De provincie en de medewerker zijn volgens de Wet Verbetering Poortwachter (WVP) samen verantwoordelijk voor een zo spoedig mogelijke werkhervatting in geval van arbeidsongeschiktheid door ziekte. Een deel van de verzuimbegeleiding is uitbesteed aan de Arbodienst.

Dit verzuimreglement is een samenvatting van de belangrijkste regels uit het protocol Verzuim en Reïntegratie.

1. Ziekmelding

Bij ziekte meldt de medewerker zich zo spoedig mogelijk, in ieder geval voor 09.00 uur, bij zijn direct leidinggevende ziek. Of bij afwezigheid van de direct leidinggevende bij zijn vervanger.
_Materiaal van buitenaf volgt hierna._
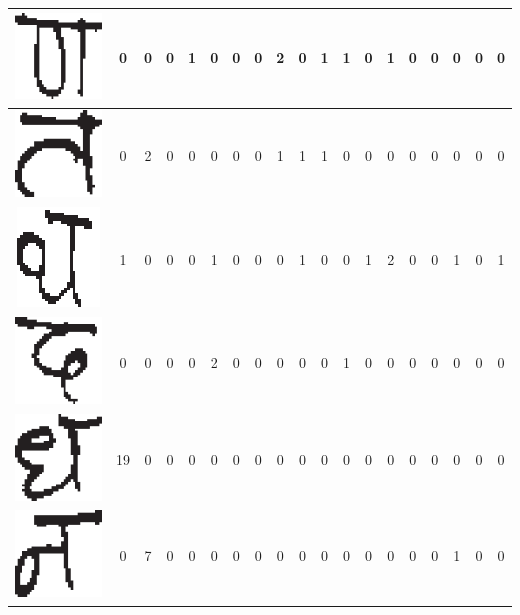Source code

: \begin{table}[h]
\begin{tabular}{|c|c|c|c|c|c|c|c|c|c|c|c|c|c|c|c|c|c|c|}
\hline
\includegraphics[scale=0.25]{figures/datasets/nhcr/consonants/15yna} & 0 & 0 & 0 & 1 & 0 & 0 & 0 & 2 & 0 & 1 & 1 & 0 & 1 & 0 & 0 & 0 & 0 & 0\tabularnewline
\hline
\includegraphics[scale=0.25]{figures/datasets/nhcr/consonants/16ta} & 0 & 2 & 0 & 0 & 0 & 0 & 0 & 1 & 1 & 1 & 0 & 0 & 0 & 0 & 0 & 0 & 0 & 0\tabularnewline
\hline
\includegraphics[scale=0.25]{figures/datasets/nhcr/consonants/17tha} & 1 & 0 & 0 & 0 & 1 & 0 & 0 & 0 & 1 & 0 & 0 & 1 & 2 & 0 & 0 & 1 & 0 & 1\tabularnewline
\hline
\includegraphics[scale=0.25]{figures/datasets/nhcr/consonants/18da} & 0 & 0 & 0 & 0 & 2 & 0 & 0 & 0 & 0 & 0 & 1 & 0 & 0 & 0 & 0 & 0 & 0 & 0\tabularnewline
\hline
\includegraphics[scale=0.25]{figures/datasets/nhcr/consonants/19dha} & 19 & 0 & 0 & 0 & 0 & 0 & 0 & 0 & 0 & 0 & 0 & 0 & 0 & 0 & 0 & 0 & 0 & 0\tabularnewline
\hline
\includegraphics[scale=0.25]{figures/datasets/nhcr/consonants/20na} & 0 & 7 & 0 & 0 & 0 & 0 & 0 & 0 & 0 & 0 & 0 & 0 & 0 & 0 & 0 & 1 & 0 & 0\tabularnewline

\end{tabular}
\end{table}
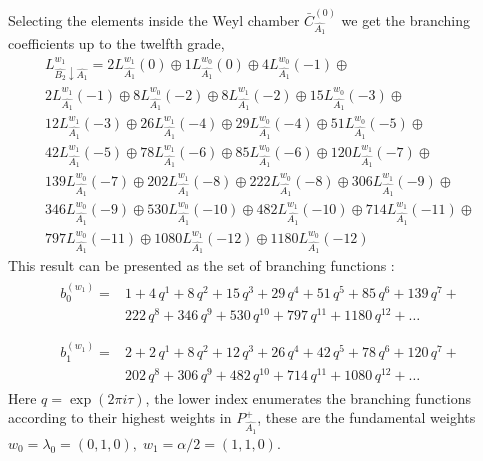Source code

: \documentclass[a4paper,12pt]{article}
\theoremstyle{definition} \newtheorem{Def}{Definition}
\begin{document}
Selecting the elements inside the  Weyl chamber
$\bar{C}^{\left( 0 \right)}_{\hat{A_1}}$
we get the branching coefficients up to the twelfth grade,
\begin{multline}
  \label{eq:28}
  L^{w_1}_{\hat{B_2}\downarrow \hat{A_1}}=2 L_{\hat{A_1}}^{w_1}(0)\oplus 1 L_{\hat{A_1}}^{w_0}(0)\oplus 4 L_{\hat{A_1}}^{w_0}(-1)\oplus\\
    2 L_{\hat{A_1}}^{w_1}(-1)\oplus 8 L_{\hat{A_1}}^{w_0}(-2)\oplus
    8 L_{\hat{A_1}}^{w_1}(-2)\oplus 15 L_{\hat{A_1}}^{w_0}(-3)\oplus\\
    12 L_{\hat{A_1}}^{w_1}(-3)\oplus 26 L_{\hat{A_1}}^{w_1}(-4)\oplus
    29 L_{\hat{A_1}}^{w_0}(-4)\oplus 51 L_{\hat{A_1}}^{w_0}(-5)\oplus\\
    42 L_{\hat{A_1}}^{w_1}(-5)\oplus 78 L_{\hat{A_1}}^{w_1}(-6)\oplus
    85 L_{\hat{A_1}}^{w_0}(-6)\oplus 120 L_{\hat{A_1}}^{w_1}(-7)\oplus\\
    139 L_{\hat{A_1}}^{w_0}(-7)\oplus 202 L_{\hat{A_1}}^{w_1}(-8)\oplus
    222 L_{\hat{A_1}}^{w_0}(-8)\oplus 306 L_{\hat{A_1}}^{w_1}(-9)\oplus\\
    346 L_{\hat{A_1}}^{w_0}(-9)\oplus 530 L_{\hat{A_1}}^{w_0}(-10)\oplus
    482 L_{\hat{A_1}}^{w_1}(-10)\oplus 714 L_{\hat{A_1}}^{w_1}(-11)\oplus\\
    797 L_{\hat{A_1}}^{w_0}(-11)\oplus 1080 L_{\hat{A_1}}^{w_1}(-12)\oplus
    1180 L_{\hat{A_1}}^{w_0}(-12)
\end{multline}
This result can be presented as the set of branching functions \cite{kac1990idl}:
\begin{eqnarray}
  \label{eq:29}
  \begin{array}{cc}
    b^{(w_1)}_{0}= & 1 + 4\,q^{1}+ 8\,q^{2}+ 15\,q^{3}+ 29\,q^{4}+ 51\,q^{5}+ 85\,q^{6}+ 139\,q^{7}+\\
     &222\,q^{8}+ 346\,q^{9}+ 530\,q^{10}+ 797\,q^{11}+ 1180\,q^{12}+\dots\\
  \end{array}\\
  \begin{array}{cc}
    b^{(w_1)}_{1}= &2+2\,q^{1}+8\,q^{2}+12\,q^{3}+26\,q^{4}+42\,q^{5}+78\,q^{6}+120\,q^{7}+\\
    & 202\,q^{8}+306\,q^{9}+482\,q^{10}+714\,q^{11}+1080\,q^{12}+\dots
  \end{array}
\end{eqnarray}
Here $q=\exp (2\pi i \tau)$, the lower index enumerates the branching functions according
to their highest weights in $P^+_{\hat{A_1}}$,
these are the fundamental weights $w_0=\lambda_0=(0,1,0),\; w_1=\alpha/2=(1,1,0)$.
\end{document}
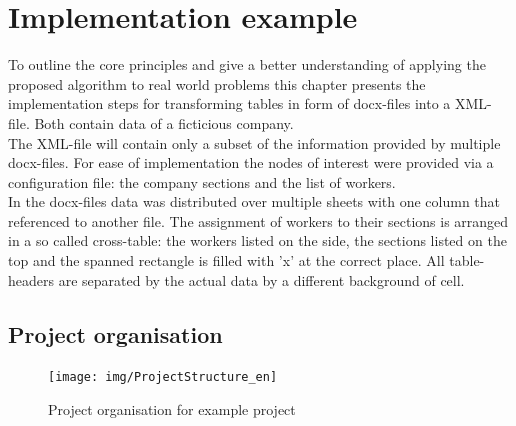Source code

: \documentclass[conference]{IEEEtran}
\begin{document}
\section{Implementation example}
To outline the core principles and give a better understanding of applying the proposed algorithm
to real world problems this chapter presents the implementation steps for transforming tables in
form of docx-files into a XML-file. Both contain data of a ficticious company.\\The XML-file will
contain only a subset of the information provided by multiple docx-files. For ease of
implementation the nodes of interest were provided via a configuration file: the company sections
and the list of workers.\\
In the docx-files data was distributed over multiple sheets with one column that referenced to
another file. The assignment of workers to their sections is arranged in a so called cross-table:
the workers listed on the side, the sections listed on the top and the spanned rectangle is filled
with 'x' at the correct place. All table-headers are separated by the actual data by a different
background of cell.

\subsection{Project organisation}
\begin{figure}[h]
 \centering
 \texttt{[image: img/ProjectStructure\_en]}
 \caption{Project organisation for example project}
 \label{project_structure}
\end{figure}
\end{document}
Als de medewerker tijdens werktijd ziek naar huis vertrekt, meldt hij zich persoonlijk af bij zijn leidinggevende.

In het geval dat de leidinggevende niet direct bereikbaar is, neemt deze of zijn vervanger dezelfde dag nog contact op met de medewerker.

Indien de medewerker niet is staat is zelf contact op te nemen met de leidinggevende, kan de ziekmelding door anderen worden gedaan.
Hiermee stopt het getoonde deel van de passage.